When thread1 tries to access a synchronized method which has been locked by another thread2, then thread1 goes to blocked state from running state. I want to understand in detail how does thread2 goes from blocked to runnable state?
Does this transition happen ONLY once thread2 releases the lock? If yes, then how thread1 comes to know that thread2 has released the lock (Consider this just a simple scenario where we don't have wait & notify mechanism)?
At entry to a synchronized block of code, a thread will be blocked if the requested
object lock is not available. It becomes runnable again when the JVM grants it the
lock. When the thread will actually run again is another JVM decision. That's it.
Jim ... ...
BEE MBA PMP SCJP-6
Sujeet Kumar Jaiswal
Joined: Mar 07, 2010
Got it Jim... Just one more small query, its JVM who will grant the lock or the thread scheduler.
Joined: Jan 09, 2008
Good question. I don't really now if the scheduler is considered part of the JVM or not.

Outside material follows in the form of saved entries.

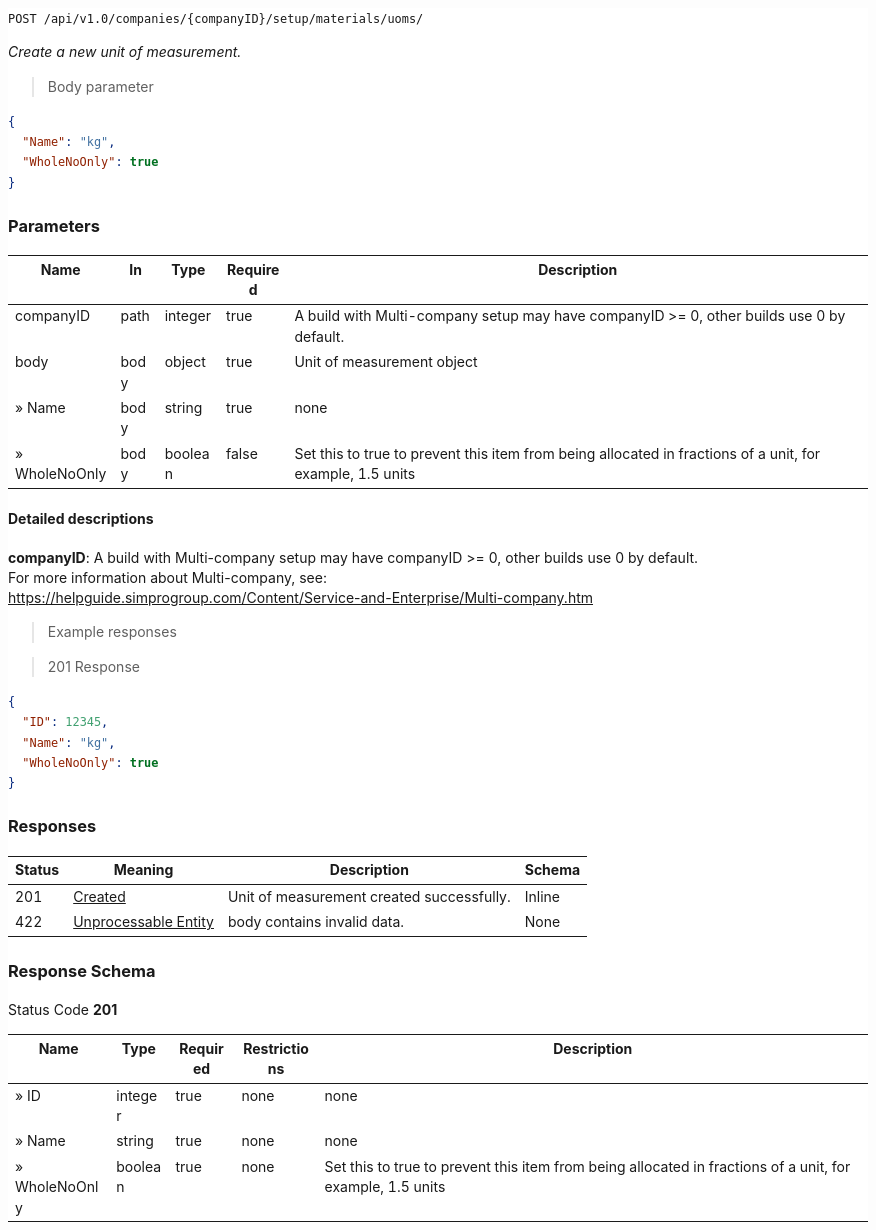 `POST /api/v1.0/companies/{companyID}/setup/materials/uoms/`

*Create a new unit of measurement.*

> Body parameter

```json
{
  "Name": "kg",
  "WholeNoOnly": true
}
```

<h3 id="45d2198af2d0d3a1d642fd243ee87d1a-parameters">Parameters</h3>

|Name|In|Type|Required|Description|
|---|---|---|---|---|
|companyID|path|integer|true|A build with Multi-company setup may have companyID >= 0, other builds use 0 by default.<br />|
|body|body|object|true|Unit of measurement object|
|» Name|body|string|true|none|
|» WholeNoOnly|body|boolean|false|Set this to true to prevent this item from being allocated in fractions of a unit, for example, 1.5 units|

#### Detailed descriptions

**companyID**: A build with Multi-company setup may have companyID >= 0, other builds use 0 by default.<br />
For more information about Multi-company, see:<br />
https://helpguide.simprogroup.com/Content/Service-and-Enterprise/Multi-company.htm

> Example responses

> 201 Response

```json
{
  "ID": 12345,
  "Name": "kg",
  "WholeNoOnly": true
}
```

<h3 id="45d2198af2d0d3a1d642fd243ee87d1a-responses">Responses</h3>

|Status|Meaning|Description|Schema|
|---|---|---|---|
|201|[Created](https://tools.ietf.org/html/rfc7231#section-6.3.2)|Unit of measurement created successfully.|Inline|
|422|[Unprocessable Entity](https://tools.ietf.org/html/rfc2518#section-10.3)|body contains invalid data.|None|

<h3 id="45d2198af2d0d3a1d642fd243ee87d1a-responseschema">Response Schema</h3>

Status Code **201**

|Name|Type|Required|Restrictions|Description|
|---|---|---|---|---|
|» ID|integer|true|none|none|
|» Name|string|true|none|none|
|» WholeNoOnly|boolean|true|none|Set this to true to prevent this item from being allocated in fractions of a unit, for example, 1.5 units|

Thread scheduler is only going to decide which thread has to get the opportunity to run and will come into effect after the thread has been in the runnable state. So def. not the scheduler is what I feel..
Every object has a waitset associated with it. When a thread come to aquire the lock on a synchronised block , if the lock is unavailable(ie some other thread is executing the block) , it will be placed in the waitset. When the active thread finishes execution , it releases the lock and thread scheduler will pick a thread from the wait set (according to priority . which one will get its turn , is not in programmers scope if all are of same priority) , and that thread becomes runnable and will aquire the lock.
Threads block because they are waiting on object locks. They are not waiting
for access to synchronized code. A different thread can freely use the same
synchronized code to operate on a different object. It is when the requested
object lock is granted that a blocked thread once more becomes runnable.